::: Data shown

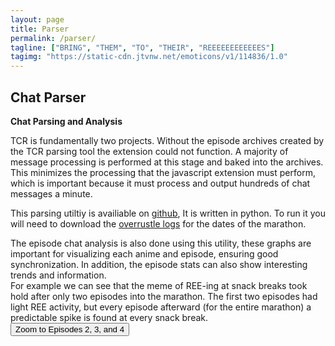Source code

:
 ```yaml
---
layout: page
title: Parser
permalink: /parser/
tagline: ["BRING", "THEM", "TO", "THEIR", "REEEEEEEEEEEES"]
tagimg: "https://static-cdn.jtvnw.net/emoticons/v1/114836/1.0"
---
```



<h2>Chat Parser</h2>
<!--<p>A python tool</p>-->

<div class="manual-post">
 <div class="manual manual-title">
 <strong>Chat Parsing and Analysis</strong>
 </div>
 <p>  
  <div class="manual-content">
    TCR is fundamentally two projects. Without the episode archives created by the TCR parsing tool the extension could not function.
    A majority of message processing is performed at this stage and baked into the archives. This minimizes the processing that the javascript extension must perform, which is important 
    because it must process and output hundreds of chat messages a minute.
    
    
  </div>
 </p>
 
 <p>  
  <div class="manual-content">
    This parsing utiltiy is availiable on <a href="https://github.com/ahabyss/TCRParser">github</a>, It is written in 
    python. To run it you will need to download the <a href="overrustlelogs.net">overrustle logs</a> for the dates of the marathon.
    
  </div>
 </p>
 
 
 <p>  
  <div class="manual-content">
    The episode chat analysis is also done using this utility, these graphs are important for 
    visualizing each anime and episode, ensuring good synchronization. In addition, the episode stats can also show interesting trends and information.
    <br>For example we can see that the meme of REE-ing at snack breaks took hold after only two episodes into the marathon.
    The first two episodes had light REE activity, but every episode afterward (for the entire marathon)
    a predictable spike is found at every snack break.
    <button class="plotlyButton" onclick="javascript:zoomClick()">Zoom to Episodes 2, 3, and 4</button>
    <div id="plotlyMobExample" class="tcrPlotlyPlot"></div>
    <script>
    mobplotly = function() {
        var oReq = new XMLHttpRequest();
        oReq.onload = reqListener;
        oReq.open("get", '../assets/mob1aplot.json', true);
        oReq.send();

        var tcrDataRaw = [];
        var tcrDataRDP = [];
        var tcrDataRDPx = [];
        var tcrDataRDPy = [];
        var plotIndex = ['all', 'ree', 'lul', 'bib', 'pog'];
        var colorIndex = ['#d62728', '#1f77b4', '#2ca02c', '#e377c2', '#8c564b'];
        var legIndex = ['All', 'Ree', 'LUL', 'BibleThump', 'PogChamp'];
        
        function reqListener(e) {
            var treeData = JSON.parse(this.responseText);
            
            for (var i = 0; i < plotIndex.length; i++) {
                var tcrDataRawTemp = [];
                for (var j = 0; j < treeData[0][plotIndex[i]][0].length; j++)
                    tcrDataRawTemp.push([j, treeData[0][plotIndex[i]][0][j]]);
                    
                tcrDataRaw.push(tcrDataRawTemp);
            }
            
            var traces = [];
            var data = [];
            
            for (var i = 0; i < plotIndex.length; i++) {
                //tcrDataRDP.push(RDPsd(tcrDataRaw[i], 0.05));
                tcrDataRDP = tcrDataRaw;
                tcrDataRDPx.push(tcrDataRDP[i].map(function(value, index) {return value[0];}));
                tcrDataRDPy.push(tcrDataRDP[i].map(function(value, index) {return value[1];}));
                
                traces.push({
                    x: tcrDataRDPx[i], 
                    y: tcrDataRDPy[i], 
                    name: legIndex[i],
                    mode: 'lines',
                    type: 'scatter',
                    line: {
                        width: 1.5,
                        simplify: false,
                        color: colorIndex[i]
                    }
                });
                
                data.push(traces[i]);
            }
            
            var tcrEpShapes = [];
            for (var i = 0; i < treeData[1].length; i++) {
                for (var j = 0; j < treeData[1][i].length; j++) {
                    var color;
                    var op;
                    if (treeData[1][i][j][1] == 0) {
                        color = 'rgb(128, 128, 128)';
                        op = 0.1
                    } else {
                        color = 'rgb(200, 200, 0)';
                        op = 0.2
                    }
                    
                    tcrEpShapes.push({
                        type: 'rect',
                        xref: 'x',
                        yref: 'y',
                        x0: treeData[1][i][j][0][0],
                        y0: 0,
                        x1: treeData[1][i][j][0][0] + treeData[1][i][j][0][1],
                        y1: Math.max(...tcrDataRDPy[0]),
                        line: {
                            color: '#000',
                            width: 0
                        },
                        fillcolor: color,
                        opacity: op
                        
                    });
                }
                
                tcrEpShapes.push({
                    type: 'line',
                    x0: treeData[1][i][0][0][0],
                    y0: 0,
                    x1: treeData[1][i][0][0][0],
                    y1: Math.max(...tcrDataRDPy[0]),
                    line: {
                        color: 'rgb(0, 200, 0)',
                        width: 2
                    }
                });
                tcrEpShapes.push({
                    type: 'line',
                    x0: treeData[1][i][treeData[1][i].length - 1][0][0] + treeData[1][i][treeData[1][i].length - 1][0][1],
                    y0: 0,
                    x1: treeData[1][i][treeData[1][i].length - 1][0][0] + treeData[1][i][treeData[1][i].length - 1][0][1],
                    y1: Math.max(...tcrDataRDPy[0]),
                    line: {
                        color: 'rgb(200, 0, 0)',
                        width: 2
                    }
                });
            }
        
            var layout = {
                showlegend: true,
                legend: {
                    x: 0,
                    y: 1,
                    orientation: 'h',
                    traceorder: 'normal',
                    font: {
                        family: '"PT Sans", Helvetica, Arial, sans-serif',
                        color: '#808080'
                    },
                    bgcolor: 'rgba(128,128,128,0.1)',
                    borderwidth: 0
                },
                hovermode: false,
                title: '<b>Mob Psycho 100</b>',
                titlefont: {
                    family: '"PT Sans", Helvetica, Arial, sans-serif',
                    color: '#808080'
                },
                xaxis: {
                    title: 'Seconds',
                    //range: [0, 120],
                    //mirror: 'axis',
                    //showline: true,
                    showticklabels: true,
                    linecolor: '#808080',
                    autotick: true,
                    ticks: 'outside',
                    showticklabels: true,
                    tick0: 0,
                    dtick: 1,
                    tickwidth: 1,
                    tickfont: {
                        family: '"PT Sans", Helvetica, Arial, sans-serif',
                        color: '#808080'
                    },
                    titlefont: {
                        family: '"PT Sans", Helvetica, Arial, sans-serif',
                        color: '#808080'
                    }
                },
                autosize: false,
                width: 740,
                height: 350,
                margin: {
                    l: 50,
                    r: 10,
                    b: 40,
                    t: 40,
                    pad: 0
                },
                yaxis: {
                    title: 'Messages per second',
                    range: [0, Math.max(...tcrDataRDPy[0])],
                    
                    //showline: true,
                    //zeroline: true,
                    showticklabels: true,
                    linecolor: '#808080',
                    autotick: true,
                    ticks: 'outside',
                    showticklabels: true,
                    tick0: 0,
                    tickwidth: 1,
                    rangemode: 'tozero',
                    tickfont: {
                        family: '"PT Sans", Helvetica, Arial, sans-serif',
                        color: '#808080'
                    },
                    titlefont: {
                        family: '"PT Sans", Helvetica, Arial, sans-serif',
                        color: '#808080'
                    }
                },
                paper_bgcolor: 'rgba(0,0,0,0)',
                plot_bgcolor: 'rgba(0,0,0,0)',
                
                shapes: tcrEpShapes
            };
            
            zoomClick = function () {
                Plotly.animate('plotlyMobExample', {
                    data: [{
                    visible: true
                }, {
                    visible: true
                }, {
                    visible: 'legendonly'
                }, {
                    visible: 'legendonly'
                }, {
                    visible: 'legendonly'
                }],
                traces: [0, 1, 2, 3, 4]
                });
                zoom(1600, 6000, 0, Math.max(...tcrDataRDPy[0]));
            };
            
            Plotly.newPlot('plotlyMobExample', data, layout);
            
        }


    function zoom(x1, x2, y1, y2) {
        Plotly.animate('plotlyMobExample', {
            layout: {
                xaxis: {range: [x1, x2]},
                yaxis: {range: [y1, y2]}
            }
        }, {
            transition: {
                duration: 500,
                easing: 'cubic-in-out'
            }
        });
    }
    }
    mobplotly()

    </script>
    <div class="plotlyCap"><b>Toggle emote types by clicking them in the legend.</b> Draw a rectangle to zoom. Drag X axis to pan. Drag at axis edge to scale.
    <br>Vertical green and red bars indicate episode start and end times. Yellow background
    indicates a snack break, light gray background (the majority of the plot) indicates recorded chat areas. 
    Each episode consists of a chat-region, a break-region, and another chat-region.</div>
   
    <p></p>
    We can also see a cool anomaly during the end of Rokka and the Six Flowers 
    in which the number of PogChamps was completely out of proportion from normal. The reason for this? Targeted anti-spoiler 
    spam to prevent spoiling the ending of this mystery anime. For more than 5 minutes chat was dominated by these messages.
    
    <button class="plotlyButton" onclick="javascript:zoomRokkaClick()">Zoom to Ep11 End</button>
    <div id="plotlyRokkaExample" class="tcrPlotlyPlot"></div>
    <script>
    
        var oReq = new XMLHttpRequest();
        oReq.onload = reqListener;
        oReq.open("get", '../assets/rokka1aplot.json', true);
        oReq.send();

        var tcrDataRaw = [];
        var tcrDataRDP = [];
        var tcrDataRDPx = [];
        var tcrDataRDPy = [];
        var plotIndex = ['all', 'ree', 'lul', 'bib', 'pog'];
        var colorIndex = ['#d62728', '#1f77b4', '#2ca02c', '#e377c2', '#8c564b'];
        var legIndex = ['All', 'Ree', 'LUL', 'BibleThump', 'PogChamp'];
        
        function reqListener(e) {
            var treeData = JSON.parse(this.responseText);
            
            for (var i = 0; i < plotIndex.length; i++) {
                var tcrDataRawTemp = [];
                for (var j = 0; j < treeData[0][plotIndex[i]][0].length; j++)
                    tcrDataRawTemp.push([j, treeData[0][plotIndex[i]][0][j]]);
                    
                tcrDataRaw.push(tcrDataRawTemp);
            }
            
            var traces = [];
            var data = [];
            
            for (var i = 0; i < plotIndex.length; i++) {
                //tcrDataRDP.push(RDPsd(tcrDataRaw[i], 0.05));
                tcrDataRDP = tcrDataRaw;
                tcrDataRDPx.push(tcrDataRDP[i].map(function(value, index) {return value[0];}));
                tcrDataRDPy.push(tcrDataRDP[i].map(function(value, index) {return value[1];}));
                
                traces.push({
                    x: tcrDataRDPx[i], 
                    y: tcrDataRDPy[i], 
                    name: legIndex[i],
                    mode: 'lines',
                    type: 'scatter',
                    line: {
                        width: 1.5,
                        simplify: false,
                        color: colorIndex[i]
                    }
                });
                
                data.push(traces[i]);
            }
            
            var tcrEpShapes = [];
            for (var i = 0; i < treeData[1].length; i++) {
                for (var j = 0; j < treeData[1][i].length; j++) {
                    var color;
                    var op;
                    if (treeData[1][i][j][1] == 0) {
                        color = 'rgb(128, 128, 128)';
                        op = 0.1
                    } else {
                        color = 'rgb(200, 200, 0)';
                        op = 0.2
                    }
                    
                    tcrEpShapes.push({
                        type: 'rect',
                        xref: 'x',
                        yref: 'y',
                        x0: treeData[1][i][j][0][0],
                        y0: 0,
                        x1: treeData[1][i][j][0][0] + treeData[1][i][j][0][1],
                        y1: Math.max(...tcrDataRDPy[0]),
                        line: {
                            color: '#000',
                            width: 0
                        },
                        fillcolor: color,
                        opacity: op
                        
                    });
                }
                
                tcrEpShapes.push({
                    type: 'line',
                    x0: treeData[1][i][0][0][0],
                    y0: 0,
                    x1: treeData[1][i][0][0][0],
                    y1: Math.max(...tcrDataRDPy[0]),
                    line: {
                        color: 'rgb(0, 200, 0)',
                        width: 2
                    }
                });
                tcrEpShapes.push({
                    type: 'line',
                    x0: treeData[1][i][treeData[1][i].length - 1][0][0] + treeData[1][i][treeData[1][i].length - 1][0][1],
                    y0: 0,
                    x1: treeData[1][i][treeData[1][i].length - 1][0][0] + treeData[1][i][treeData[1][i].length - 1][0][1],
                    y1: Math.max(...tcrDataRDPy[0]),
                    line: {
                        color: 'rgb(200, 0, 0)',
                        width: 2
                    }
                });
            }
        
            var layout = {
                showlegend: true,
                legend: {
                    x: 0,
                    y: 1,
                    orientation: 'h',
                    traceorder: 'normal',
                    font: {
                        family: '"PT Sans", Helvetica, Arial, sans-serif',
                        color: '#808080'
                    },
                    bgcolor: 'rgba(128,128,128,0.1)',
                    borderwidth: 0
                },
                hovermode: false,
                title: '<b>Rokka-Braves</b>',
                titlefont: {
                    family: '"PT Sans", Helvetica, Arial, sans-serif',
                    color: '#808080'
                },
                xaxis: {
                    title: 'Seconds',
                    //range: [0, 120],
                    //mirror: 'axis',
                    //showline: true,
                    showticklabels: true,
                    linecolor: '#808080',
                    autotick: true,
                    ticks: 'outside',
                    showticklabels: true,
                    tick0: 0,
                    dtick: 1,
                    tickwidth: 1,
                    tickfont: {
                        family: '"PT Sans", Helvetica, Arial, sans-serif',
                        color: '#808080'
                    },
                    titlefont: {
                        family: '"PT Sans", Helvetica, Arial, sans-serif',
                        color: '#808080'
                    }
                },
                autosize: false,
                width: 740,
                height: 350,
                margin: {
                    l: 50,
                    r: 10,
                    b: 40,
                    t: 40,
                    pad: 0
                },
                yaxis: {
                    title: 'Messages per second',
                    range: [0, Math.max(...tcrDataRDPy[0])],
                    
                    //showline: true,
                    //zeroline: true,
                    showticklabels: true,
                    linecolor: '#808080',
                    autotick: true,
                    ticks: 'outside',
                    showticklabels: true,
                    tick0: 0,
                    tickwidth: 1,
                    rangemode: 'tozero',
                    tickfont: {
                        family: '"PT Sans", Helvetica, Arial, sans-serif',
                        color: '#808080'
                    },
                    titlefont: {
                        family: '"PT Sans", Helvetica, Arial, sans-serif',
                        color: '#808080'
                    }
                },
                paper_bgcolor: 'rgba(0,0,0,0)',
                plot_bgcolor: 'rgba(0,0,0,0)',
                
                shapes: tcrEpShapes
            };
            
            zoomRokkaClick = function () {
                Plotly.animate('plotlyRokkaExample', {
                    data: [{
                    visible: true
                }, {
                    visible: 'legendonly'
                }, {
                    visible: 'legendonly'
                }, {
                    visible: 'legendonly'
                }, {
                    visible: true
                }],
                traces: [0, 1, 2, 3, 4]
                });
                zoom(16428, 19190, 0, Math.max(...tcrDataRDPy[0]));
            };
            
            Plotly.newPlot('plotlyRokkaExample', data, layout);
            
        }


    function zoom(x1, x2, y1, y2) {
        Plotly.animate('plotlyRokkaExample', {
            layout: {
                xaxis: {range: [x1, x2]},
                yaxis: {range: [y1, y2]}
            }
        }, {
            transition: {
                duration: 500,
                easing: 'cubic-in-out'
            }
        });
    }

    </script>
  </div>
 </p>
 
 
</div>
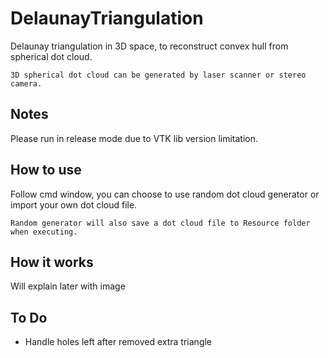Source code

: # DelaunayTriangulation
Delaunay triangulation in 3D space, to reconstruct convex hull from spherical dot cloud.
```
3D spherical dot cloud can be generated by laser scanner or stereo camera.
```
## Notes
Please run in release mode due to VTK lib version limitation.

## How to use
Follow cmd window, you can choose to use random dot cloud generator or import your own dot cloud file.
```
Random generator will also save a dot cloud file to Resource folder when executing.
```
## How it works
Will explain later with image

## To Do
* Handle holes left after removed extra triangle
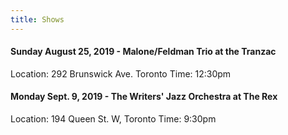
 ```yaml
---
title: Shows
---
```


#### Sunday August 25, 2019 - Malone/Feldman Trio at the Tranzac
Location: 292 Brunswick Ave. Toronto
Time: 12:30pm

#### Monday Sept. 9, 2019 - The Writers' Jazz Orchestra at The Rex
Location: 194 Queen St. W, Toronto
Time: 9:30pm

::::::

Among the lines above, which ones include the word "that"? Copy them.

    A majority of message processing is performed at this stage and baked into the archives. This minimizes the processing that the javascript extension must perform, which is important 
    <br>For example we can see that the meme of REE-ing at snack breaks took hold after only two episodes into the marathon.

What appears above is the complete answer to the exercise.